Question 1. What would be the best way to calculate the standard error across subjects? Would it simply be to perform the fit for each subject, and then take the standard deviation of the fits?
Option 1: Use weighted least squares. The Gauss Markov theorem tells us that the inverse variance weighted standard error estimator will be the Best Linear Unbiased Estimator (BLUE). Note that although the mean model is correct, and consequently the unweighted estimate is unbiased, there is added efficiency of using the iterative generalized least squares estimator to provide a better estimate of the residuals. It helps to identify the appropriate degrees of freedom for the intracluster variance. For reference, I've included the two-stage estimate, but I have trouble identifying the correct degree of freedom correction.
One interesting result that I'm working on is the idea that off-the-box software with options for intracluster correlation can provide consistent estimates of heteroscedasticity. That is, regardless of whether a sample is highly intracorrelated or highly variable, the net effect is a downweighting of that sample, and so the same optimal standard error can be obtained in either case.
Using unweighted residuals to estimate cluster variance, I'm finding is that it's hard to identify the appropriate degree of freedom for the intracluster variance estimate. I'm adding my code below for others to verify. $n-1$ is too conservative, and $n-2$ is too conservative.
Option 2: Use the sandwich variance estimator (heteroscedasticity consistent) or bootstrap.

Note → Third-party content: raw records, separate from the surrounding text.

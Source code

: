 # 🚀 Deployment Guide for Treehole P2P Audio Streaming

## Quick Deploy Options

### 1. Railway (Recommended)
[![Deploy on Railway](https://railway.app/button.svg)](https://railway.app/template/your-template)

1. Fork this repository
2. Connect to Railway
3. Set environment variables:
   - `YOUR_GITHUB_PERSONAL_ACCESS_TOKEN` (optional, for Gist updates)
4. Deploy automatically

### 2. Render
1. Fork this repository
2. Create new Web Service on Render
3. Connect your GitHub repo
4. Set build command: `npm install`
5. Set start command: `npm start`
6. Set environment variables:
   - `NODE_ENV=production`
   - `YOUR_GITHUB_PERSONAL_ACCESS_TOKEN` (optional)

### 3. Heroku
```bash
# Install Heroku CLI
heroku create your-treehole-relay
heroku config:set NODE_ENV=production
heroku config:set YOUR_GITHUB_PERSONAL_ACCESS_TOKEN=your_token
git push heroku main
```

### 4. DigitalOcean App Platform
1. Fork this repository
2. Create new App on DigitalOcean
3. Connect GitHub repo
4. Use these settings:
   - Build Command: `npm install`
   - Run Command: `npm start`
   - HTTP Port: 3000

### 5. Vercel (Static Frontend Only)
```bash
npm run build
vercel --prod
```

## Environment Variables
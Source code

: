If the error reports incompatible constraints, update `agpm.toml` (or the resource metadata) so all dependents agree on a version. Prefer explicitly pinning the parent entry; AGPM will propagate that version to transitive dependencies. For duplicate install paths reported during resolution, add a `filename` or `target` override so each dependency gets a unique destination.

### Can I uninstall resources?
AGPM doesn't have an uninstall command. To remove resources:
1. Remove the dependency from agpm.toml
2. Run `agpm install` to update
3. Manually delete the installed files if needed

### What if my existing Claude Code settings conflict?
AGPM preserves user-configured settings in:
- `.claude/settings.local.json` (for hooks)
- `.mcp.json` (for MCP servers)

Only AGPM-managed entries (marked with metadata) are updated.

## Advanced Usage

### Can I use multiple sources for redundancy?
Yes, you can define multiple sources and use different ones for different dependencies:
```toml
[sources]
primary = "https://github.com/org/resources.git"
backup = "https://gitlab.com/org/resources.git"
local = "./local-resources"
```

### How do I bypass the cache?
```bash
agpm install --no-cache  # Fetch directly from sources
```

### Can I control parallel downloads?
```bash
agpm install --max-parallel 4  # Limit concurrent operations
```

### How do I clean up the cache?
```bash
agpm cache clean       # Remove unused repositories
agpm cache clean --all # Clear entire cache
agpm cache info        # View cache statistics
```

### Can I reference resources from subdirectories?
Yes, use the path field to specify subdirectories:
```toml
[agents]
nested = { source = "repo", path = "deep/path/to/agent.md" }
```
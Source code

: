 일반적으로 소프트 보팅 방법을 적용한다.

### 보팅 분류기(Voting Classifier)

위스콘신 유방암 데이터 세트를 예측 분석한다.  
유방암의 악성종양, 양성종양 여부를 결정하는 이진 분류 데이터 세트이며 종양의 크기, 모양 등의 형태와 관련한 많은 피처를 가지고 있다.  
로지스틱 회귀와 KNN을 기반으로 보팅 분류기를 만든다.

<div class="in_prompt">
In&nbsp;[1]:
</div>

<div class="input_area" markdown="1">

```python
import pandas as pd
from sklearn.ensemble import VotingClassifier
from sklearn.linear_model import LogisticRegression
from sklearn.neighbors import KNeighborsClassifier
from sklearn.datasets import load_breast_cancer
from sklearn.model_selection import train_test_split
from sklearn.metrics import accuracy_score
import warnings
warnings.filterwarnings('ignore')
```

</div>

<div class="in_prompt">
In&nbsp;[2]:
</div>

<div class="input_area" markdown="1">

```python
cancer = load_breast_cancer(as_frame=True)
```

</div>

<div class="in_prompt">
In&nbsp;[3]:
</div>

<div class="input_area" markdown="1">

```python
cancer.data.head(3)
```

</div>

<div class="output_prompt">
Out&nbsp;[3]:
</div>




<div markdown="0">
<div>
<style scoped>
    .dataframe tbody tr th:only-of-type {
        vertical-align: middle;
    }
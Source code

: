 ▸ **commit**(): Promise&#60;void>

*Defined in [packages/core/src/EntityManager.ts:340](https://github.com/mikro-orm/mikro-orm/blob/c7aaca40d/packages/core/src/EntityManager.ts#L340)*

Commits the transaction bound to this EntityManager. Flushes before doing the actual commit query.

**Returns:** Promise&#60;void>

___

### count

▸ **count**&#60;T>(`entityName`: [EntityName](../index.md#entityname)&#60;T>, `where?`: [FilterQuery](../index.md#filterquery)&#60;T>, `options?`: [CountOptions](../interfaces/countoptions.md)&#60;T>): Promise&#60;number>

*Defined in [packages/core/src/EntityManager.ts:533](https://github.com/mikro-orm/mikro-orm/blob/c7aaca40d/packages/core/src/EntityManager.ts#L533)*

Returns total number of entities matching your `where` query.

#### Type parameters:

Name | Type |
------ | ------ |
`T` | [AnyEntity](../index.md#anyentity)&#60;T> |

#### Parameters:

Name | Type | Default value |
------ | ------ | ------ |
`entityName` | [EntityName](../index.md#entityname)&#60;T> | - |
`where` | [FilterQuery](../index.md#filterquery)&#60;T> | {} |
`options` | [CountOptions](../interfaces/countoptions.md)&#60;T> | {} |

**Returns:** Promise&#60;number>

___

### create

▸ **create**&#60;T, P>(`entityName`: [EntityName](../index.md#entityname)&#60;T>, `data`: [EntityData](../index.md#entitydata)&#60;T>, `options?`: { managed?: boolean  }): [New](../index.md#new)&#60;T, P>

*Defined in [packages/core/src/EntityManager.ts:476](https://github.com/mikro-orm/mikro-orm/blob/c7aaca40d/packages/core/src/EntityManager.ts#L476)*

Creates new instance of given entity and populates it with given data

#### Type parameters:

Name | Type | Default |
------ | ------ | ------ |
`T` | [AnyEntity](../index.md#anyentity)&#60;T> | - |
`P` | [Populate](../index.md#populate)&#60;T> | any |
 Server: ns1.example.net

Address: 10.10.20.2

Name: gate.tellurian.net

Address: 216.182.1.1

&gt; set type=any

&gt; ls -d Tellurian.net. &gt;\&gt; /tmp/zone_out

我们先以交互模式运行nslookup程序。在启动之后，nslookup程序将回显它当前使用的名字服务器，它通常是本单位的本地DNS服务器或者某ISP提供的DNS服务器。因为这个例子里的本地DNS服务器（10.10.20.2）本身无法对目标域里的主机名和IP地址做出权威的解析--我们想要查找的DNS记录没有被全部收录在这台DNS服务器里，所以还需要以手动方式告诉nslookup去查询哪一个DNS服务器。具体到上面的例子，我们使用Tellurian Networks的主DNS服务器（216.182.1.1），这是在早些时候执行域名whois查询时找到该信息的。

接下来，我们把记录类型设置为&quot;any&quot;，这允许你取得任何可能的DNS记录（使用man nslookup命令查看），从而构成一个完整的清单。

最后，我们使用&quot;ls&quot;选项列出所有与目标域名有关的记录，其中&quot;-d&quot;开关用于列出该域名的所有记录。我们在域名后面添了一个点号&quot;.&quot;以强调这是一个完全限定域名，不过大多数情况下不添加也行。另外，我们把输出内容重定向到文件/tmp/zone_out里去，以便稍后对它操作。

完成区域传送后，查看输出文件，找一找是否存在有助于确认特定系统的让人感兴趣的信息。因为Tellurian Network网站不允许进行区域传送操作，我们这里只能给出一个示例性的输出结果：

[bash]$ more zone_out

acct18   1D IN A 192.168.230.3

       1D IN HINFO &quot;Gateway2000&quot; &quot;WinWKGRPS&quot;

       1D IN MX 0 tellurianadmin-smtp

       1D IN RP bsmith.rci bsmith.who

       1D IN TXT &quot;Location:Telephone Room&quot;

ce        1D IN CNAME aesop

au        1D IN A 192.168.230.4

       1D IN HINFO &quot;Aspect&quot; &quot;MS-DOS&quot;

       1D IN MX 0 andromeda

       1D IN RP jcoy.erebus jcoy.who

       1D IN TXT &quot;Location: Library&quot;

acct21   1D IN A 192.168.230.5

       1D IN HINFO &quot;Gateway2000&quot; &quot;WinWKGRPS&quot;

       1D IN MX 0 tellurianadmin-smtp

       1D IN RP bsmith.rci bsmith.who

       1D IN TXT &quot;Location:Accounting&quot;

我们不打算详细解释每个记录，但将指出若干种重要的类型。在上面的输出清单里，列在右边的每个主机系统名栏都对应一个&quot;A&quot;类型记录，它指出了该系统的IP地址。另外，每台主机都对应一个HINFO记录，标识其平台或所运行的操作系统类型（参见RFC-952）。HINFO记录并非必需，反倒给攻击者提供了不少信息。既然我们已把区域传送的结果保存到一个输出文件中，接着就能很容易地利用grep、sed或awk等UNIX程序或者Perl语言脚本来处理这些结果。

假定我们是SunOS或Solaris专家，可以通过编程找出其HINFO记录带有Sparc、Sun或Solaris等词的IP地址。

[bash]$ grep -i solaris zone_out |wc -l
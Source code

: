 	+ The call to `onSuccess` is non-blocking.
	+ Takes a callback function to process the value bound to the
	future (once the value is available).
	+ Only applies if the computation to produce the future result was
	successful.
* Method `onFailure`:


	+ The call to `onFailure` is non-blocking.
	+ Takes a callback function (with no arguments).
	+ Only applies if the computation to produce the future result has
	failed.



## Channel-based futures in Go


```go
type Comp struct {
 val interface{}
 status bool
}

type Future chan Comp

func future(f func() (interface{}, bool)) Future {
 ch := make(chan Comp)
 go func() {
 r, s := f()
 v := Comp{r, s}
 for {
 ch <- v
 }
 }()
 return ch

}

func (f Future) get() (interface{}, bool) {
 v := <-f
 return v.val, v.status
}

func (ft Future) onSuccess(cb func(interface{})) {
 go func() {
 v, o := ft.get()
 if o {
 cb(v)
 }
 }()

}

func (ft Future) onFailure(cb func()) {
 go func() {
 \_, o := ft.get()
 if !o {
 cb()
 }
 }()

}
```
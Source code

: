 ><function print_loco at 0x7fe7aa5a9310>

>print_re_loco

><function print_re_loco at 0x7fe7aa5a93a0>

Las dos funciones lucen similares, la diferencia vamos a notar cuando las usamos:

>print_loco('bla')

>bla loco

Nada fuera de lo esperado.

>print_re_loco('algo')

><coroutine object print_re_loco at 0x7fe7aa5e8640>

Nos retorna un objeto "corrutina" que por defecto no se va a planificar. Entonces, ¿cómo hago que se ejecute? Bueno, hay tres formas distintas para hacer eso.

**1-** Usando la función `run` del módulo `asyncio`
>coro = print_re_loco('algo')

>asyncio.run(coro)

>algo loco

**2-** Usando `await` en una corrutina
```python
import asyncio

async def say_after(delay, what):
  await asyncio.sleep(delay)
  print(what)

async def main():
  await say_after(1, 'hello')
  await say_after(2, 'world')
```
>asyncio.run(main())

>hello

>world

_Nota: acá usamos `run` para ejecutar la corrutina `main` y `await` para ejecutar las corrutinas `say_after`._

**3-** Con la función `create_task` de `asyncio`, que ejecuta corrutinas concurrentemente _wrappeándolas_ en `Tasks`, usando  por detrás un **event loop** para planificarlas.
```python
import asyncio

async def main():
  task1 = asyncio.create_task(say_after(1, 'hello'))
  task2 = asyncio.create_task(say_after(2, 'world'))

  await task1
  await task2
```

Question 2: What would the shape of the standard error of the fit look like, and what is the intuition behind that? Would it still be hyperbolic? I don't think it would, but actually really not sure.
The limiting distribution of the error distribution is still normal provided that the sample "grows faster" in terms of number of time points rather than in the number of subjects, or at least such that subject level heteroscedasticity is somewhat bounded. The intuition is that it is a result of the Lyapunov central limit theorem.
require(gee)
`%covers%` <- function(x, y) x[1] < y & y < x[2]
sse.df <-function(x, df=1) {
sum({x-mean(x)}^2)/{length(x)-df}
}
confint.gee <- function (object, parm, level = 0.95, ...)
{
cf <- coef(object)
pnames <- names(cf)
if (missing(parm))
parm <- pnames
else if (is.numeric(parm))
parm <- pnames[parm]
a <- (1 - level)/2
a <- c(a, 1 - a)
# pct <- format.perc(a, 3)
pct <- paste0(formatC(100*a, format='f', digits=1), '%')
fac <- qnorm(a)
ci <- array(NA, dim = c(length(parm), 2L), dimnames = list(parm,
pct))
# ses <- sqrt(diag(vcov(object)))[parm]
ses <- sqrt(diag(object$robust.variance))[parm]
ci[] <- cf[parm] + ses %o% fac
ci
}
do.one <- function() {
s1 <- 1
s2 <- 1
nc <- 8
nt <- 20
i <- rep(1:8, each=nt)
e <- rnorm(nc, 0, s1)[i] + rnorm(nc*nt, 0, s2)
x <- rep(seq(-3, 3, length.out = nt), times=nc)
y <- 2*x + e
r <- lm.fit(cbind(1,x), y)$residuals
wls <- lm(y ~ x, weights=rep(1/tapply(r^2, i, sse.df, df=1), each=nt))
gls <- gls(y ~ x, correlation=corCompSymm(form=~1|i))
gee <- gee(y ~ x, id = i)
c( ## coverage of 80% CIs
confint(wls, parm='x', level = .8) %covers% 2,
confint(gee, parm='x', level = .8) %covers% 2,
confint(gls, parm='x', level= 0.8) %covers% 2,
vcov(wls)[2,2]^.5,
gee$robust.variance[2,2]^.5,
vcov(gls)[2,2]^.5
)
}
set.seed(123)
out <- replicate(500, do.one())
## 80% coverage of CIs
rowMeans(out[1:3, ])
par(mfrow=c(1,3))
hist(out[4, ], xlab='Sigma two-pass', main='')
hist(out[5, ], xlab='Sigma GEE', main='')
hist(out[6, ], xlab='Sigma GLS', main='')
Gives us coverage of 70% for 2 degree of freedom WLS and 74% for the GEE. and 82.54% for GLS. Histograms of the standard error estimates show a closely normal distribution in all cases.